▸ **The problem**
What are the lines below, starting at the line containing "best results, including" and ending at the line containing "- https://code-maze.com/netcore-signalr-angular/"? Write them out exactly, ends included, without pictures.

▸ **Source information**
__________

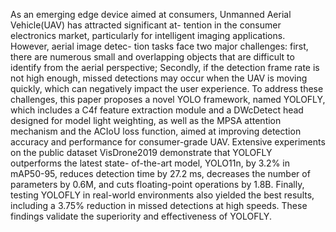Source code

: As an emerging edge device aimed at consumers,
Unmanned Aerial Vehicle(UAV) has attracted significant at-
tention in the consumer electronics market, particularly for
intelligent imaging applications. However, aerial image detec-
tion tasks face two major challenges: first, there are numerous
small and overlapping objects that are difficult to identify from
the aerial perspective; Secondly, if the detection frame rate
is not high enough, missed detections may occur when the
UAV is moving quickly, which can negatively impact the user
experience. To address these challenges, this paper proposes a
novel YOLO framework, named YOLOFLY, which includes a
C4f feature extraction module and a DWcDetect head designed
for model light weighting, as well as the MPSA attention
mechanism and the ACIoU loss function, aimed at improving
detection accuracy and performance for consumer-grade UAV.
Extensive experiments on the public dataset VisDrone2019
demonstrate that YOLOFLY outperforms the latest state-
of-the-art model, YOLO11n, by 3.2% in mAP50-95, reduces
detection time by 27.2 ms, decreases the number of parameters
by 0.6M, and cuts floating-point operations by 1.8B. Finally,
testing YOLOFLY in real-world environments also yielded the
best results, including a 3.75% reduction in missed detections
at high speeds. These findings validate the superiority and
effectiveness of YOLOFLY.
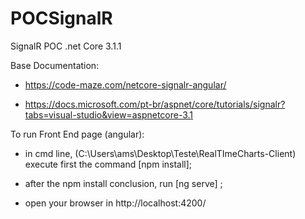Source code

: # POCSignalR
SignalR POC .net Core 3.1.1

Base Documentation:

- https://code-maze.com/netcore-signalr-angular/

- https://docs.microsoft.com/pt-br/aspnet/core/tutorials/signalr?tabs=visual-studio&view=aspnetcore-3.1

To run Front End page (angular):

- in cmd line, (C:\Users\ams\Desktop\Teste\RealTImeCharts-Client) execute first the command [npm install];

- after the npm install conclusion, run [ng serve] ;

- open your browser in http://localhost:4200/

__________

▸ **Answer for this exercise**
best results, including a 3.75% reduction in missed detections
at high speeds. These findings validate the superiority and
effectiveness of YOLOFLY.
Source code

: # POCSignalR
SignalR POC .net Core 3.1.1

Base Documentation:

- https://code-maze.com/netcore-signalr-angular/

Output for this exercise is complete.